Une anthologie récente de quelques-uns de ses textes permet de saluer un bel oublié, un obstiné qui s’est battu toute sa vie pour qu’avance concrètement la possibilité « communiste », telle que la concevaient notamment les « socialistes utopiques » comme Étienne Cabet. Maurice Lachâtre (1814-1900), fils d’un baron de l’Empire, mais qui choisit de laisser tomber la particule, libraire-éditeur, lexicographe, auteur, prit part à la Révolution de 1848 et soutint la Commune, fut l’ami de Louis Blanc et de Pierre-Joseph Proudhon, passa un temps certain en exils divers et à accumuler les condamnations à la prison. Il fit naître une « commune modèle » en Gironde, riche d’une banque communale de crédit mutuel, de deux écoles, d’un dispensaire, d’une caisse de retraite, tout en vendant aux habitants ses terres à des conditions qui leur permettent à tous de les acheter. Mais il mène son combat aussi par les livres. Il s’adonne d’abord avec passion à de savants ouvrages anticléricaux, ce qui n’est pas bien vu. Puis il publie Les Mystères du peuple, d’Eugène Sue. Ouvrage saisi et détruit. Il rédige un Dictionnaire du peuple, qu’il choisira finalement d’appeler Dictionnaire universel, où apparaissent le « féminisme », le « mutualisme », qui préfère détailler les « hommes utiles » plutôt que les personnages célèbres. Gros succès clandestin. Ouvrage saisi et détruit. Il publie Le Capital en français — seule traduction révisée par l’auteur. Il continue. Il tourne spirite, il se rapproche de l’anarchisme. Il continue.

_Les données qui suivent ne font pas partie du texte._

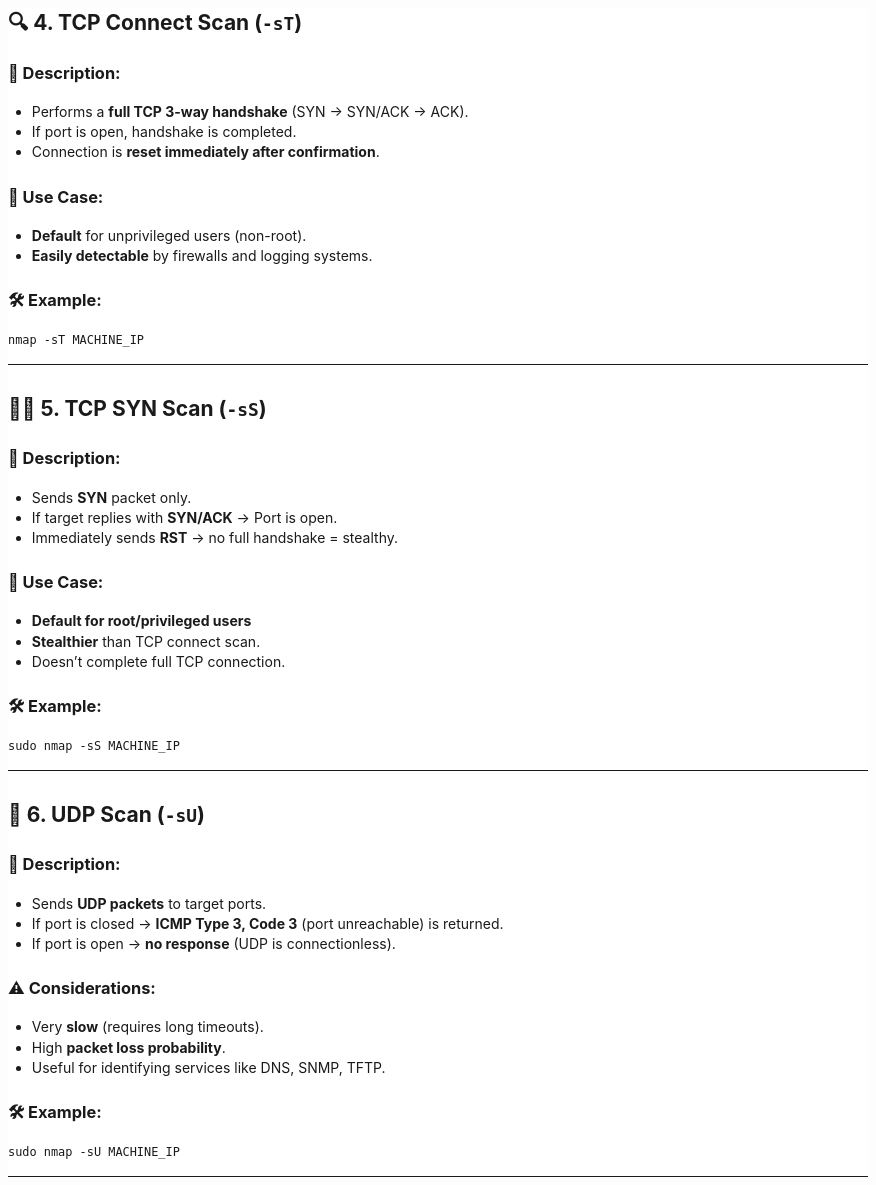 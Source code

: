 
## 🔍 4. TCP Connect Scan (`-sT`)

### 📖 Description:
- Performs a **full TCP 3-way handshake** (SYN → SYN/ACK → ACK).
- If port is open, handshake is completed.
- Connection is **reset immediately after confirmation**.

### 🧪 Use Case:
- **Default** for unprivileged users (non-root).
- **Easily detectable** by firewalls and logging systems.

### 🛠 Example:
`nmap -sT MACHINE_IP`

---

## 🕵️‍♂️ 5. TCP SYN Scan (`-sS`)

### 📖 Description:
- Sends **SYN** packet only.
- If target replies with **SYN/ACK** → Port is open.
- Immediately sends **RST** → no full handshake = stealthy.

### 🧪 Use Case:
- **Default for root/privileged users**
- **Stealthier** than TCP connect scan.
- Doesn’t complete full TCP connection.

### 🛠 Example:
`sudo nmap -sS MACHINE_IP`

---

## 🌊 6. UDP Scan (`-sU`)

### 📖 Description:
- Sends **UDP packets** to target ports.
- If port is closed → **ICMP Type 3, Code 3** (port unreachable) is returned.
- If port is open → **no response** (UDP is connectionless).

### ⚠️ Considerations:
- Very **slow** (requires long timeouts).
- High **packet loss probability**.
- Useful for identifying services like DNS, SNMP, TFTP.

### 🛠 Example:
`sudo nmap -sU MACHINE_IP`

--- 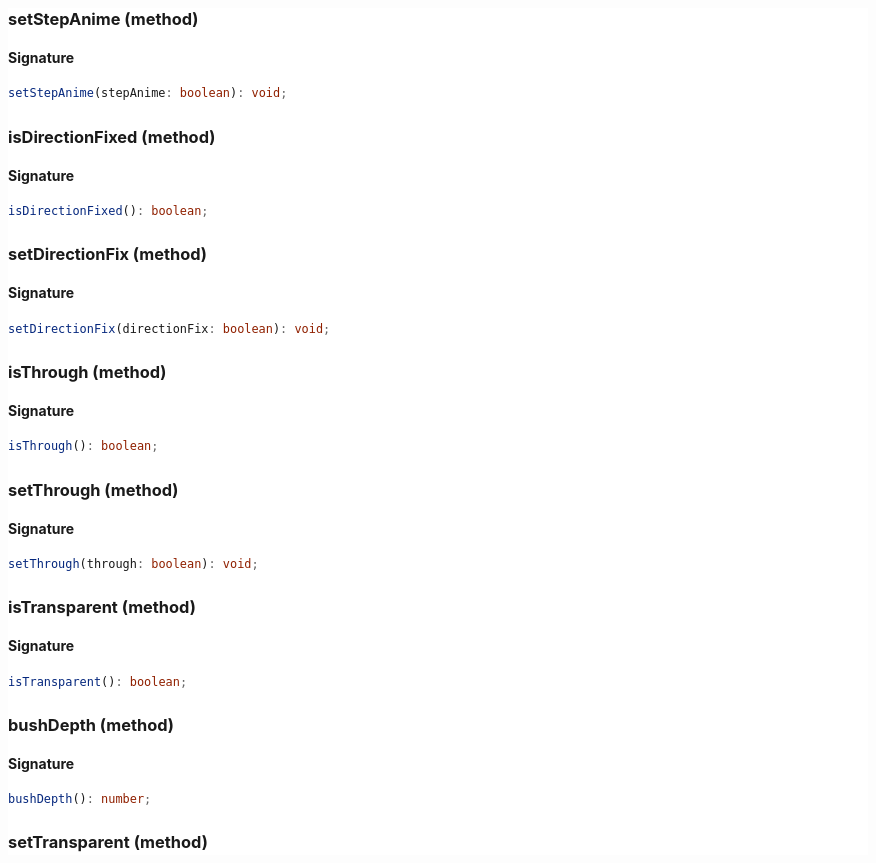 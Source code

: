 ### setStepAnime (method)

**Signature**

```ts
setStepAnime(stepAnime: boolean): void;
```

### isDirectionFixed (method)

**Signature**

```ts
isDirectionFixed(): boolean;
```

### setDirectionFix (method)

**Signature**

```ts
setDirectionFix(directionFix: boolean): void;
```

### isThrough (method)

**Signature**

```ts
isThrough(): boolean;
```

### setThrough (method)

**Signature**

```ts
setThrough(through: boolean): void;
```

### isTransparent (method)

**Signature**

```ts
isTransparent(): boolean;
```

### bushDepth (method)

**Signature**

```ts
bushDepth(): number;
```

### setTransparent (method)
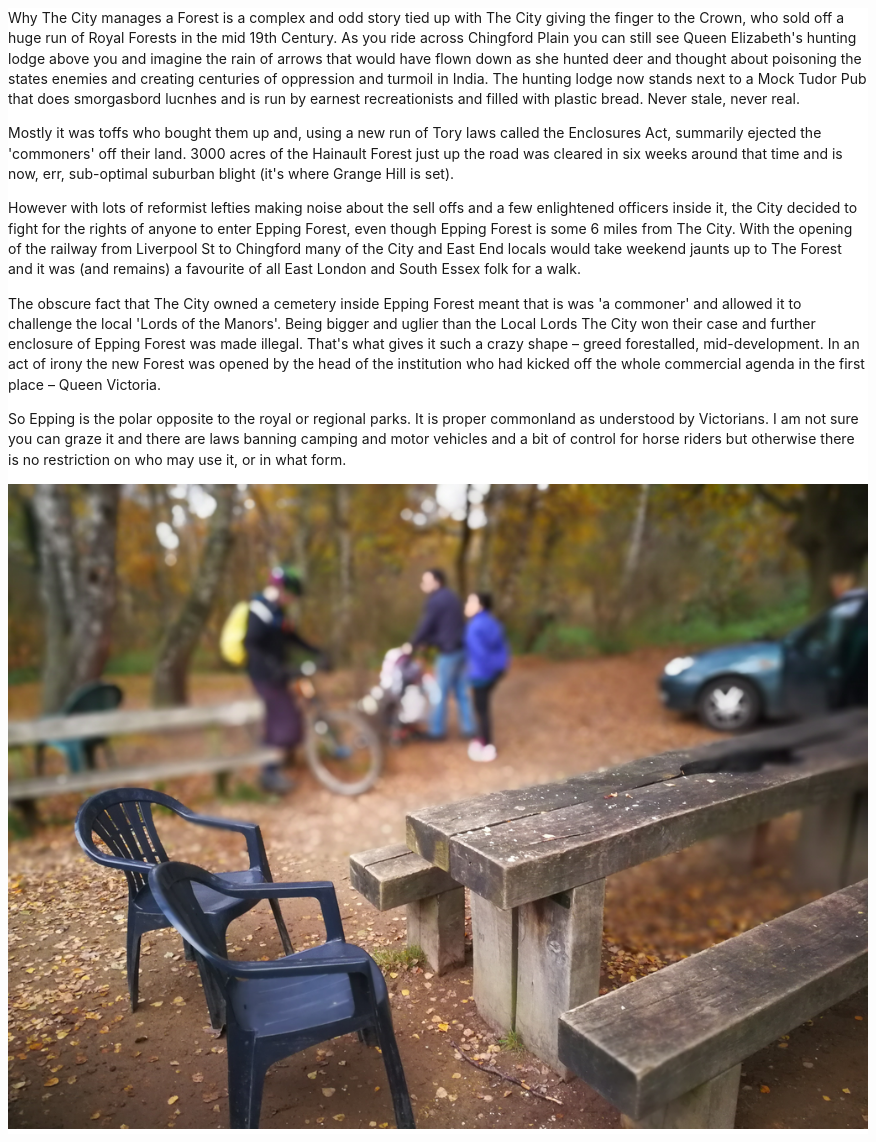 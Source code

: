 Why The City manages a Forest is a complex and odd story tied up with The City giving the finger to the Crown, who sold off a huge run of Royal Forests in the mid 19th Century. As you ride across Chingford Plain you can still see Queen Elizabeth's hunting lodge above you and imagine the rain of arrows that would have flown down as she hunted deer and thought about poisoning the states enemies and creating centuries of oppression and turmoil in India. The hunting lodge now stands next to a Mock Tudor Pub that does smorgasbord lucnhes and is run by earnest recreationists and filled with plastic bread. Never stale, never real.

Mostly it was toffs who bought them up and, using a new run of Tory laws called the Enclosures Act, summarily ejected the 'commoners' off their land. 3000 acres of the Hainault Forest just up the road was cleared in six weeks around that time and is now, err, sub-optimal suburban blight (it's where Grange Hill is set).  

However with lots of reformist lefties making noise about the sell offs and a few enlightened officers inside it, the City decided to fight for the rights of anyone to enter Epping Forest, even though Epping Forest is some 6 miles from The City. With the opening of the railway from Liverpool St to Chingford many of the City and East End locals would take weekend jaunts up to The Forest and it was (and remains) a favourite of all East London and South Essex folk for a walk.  

The obscure fact that The City owned a cemetery inside Epping Forest meant that is was 'a commoner' and allowed it to challenge the local 'Lords of the Manors'. Being bigger and uglier than the Local Lords The City won their case and further enclosure of Epping Forest was made illegal. That's what gives it such a crazy shape – greed forestalled, mid-development. In an act of irony the new Forest was opened by the head of the institution who had kicked off the whole commercial agenda in the first place – Queen Victoria.

So Epping is the polar opposite to the royal or regional parks. It is proper commonland as understood by Victorians. I am not sure you can graze it and there are laws banning camping and motor vehicles and a bit of control for horse riders but otherwise there is no restriction on who may use it, or in what form.  

<div class="feature-image">
<img src="/assets/19-seats.jpg"><br /> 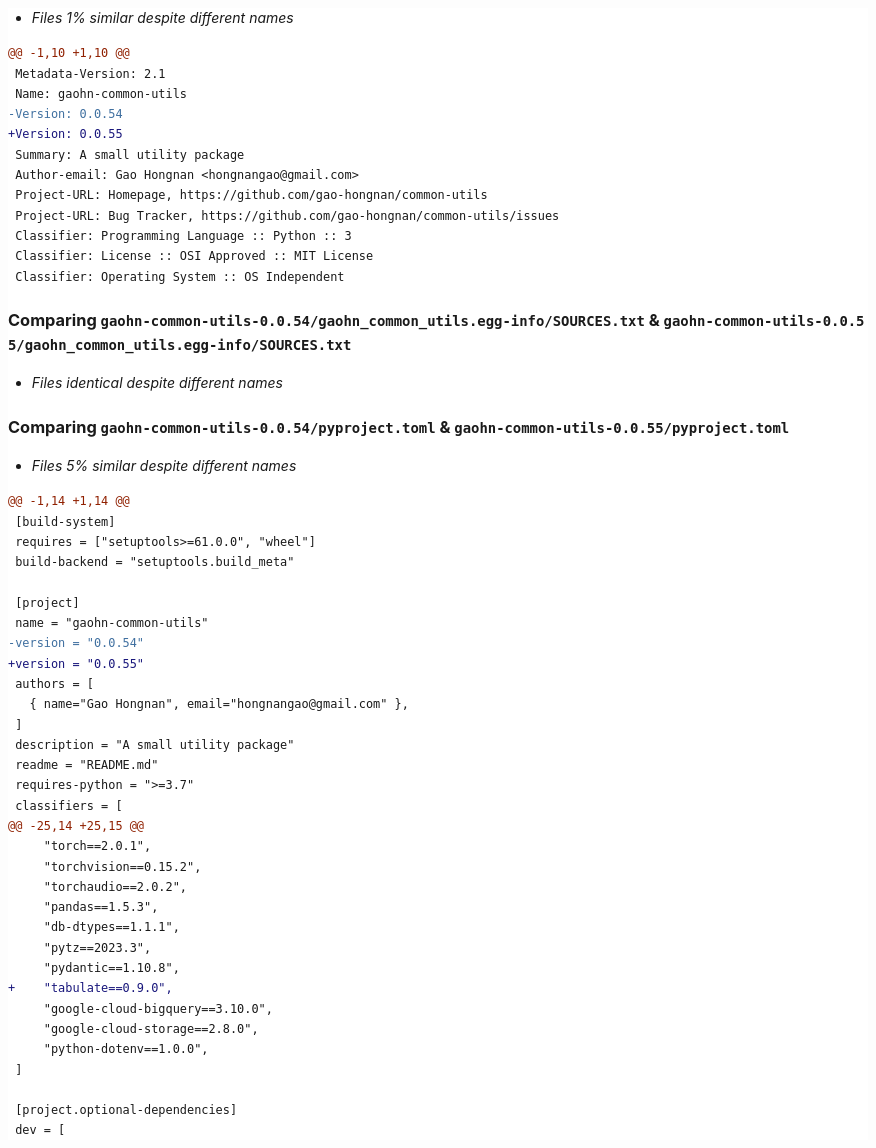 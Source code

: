  * *Files 1% similar despite different names*

```diff
@@ -1,10 +1,10 @@
 Metadata-Version: 2.1
 Name: gaohn-common-utils
-Version: 0.0.54
+Version: 0.0.55
 Summary: A small utility package
 Author-email: Gao Hongnan <hongnangao@gmail.com>
 Project-URL: Homepage, https://github.com/gao-hongnan/common-utils
 Project-URL: Bug Tracker, https://github.com/gao-hongnan/common-utils/issues
 Classifier: Programming Language :: Python :: 3
 Classifier: License :: OSI Approved :: MIT License
 Classifier: Operating System :: OS Independent
```

### Comparing `gaohn-common-utils-0.0.54/gaohn_common_utils.egg-info/SOURCES.txt` & `gaohn-common-utils-0.0.55/gaohn_common_utils.egg-info/SOURCES.txt`

 * *Files identical despite different names*

### Comparing `gaohn-common-utils-0.0.54/pyproject.toml` & `gaohn-common-utils-0.0.55/pyproject.toml`

 * *Files 5% similar despite different names*

```diff
@@ -1,14 +1,14 @@
 [build-system]
 requires = ["setuptools>=61.0.0", "wheel"]
 build-backend = "setuptools.build_meta"
 
 [project]
 name = "gaohn-common-utils"
-version = "0.0.54"
+version = "0.0.55"
 authors = [
   { name="Gao Hongnan", email="hongnangao@gmail.com" },
 ]
 description = "A small utility package"
 readme = "README.md"
 requires-python = ">=3.7"
 classifiers = [
@@ -25,14 +25,15 @@
     "torch==2.0.1",
     "torchvision==0.15.2",
     "torchaudio==2.0.2",
     "pandas==1.5.3",
     "db-dtypes==1.1.1",
     "pytz==2023.3",
     "pydantic==1.10.8",
+    "tabulate==0.9.0",
     "google-cloud-bigquery==3.10.0",
     "google-cloud-storage==2.8.0",
     "python-dotenv==1.0.0",
 ]
 
 [project.optional-dependencies]
 dev = [
```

Il faut des dédaigneux des facilités de carrière qu’offre le choix des thèmes en vogue à l’Université pour nous rappeler l’existence de ces hommes d’honneur, intellectuel et moral, qui ont contribué à vivifier le refus des inégalités et de l’exploitation. Remercions donc ici François Gaudin, docteur en histoire, pour son Maurice Lachâtre (1814-1900), éditeur socialiste, aux éditions Lambert Lucas (2014), et son anthologie Ni dieux ni prêtres, PURH, 2019. On en sort modeste et démélancolisé.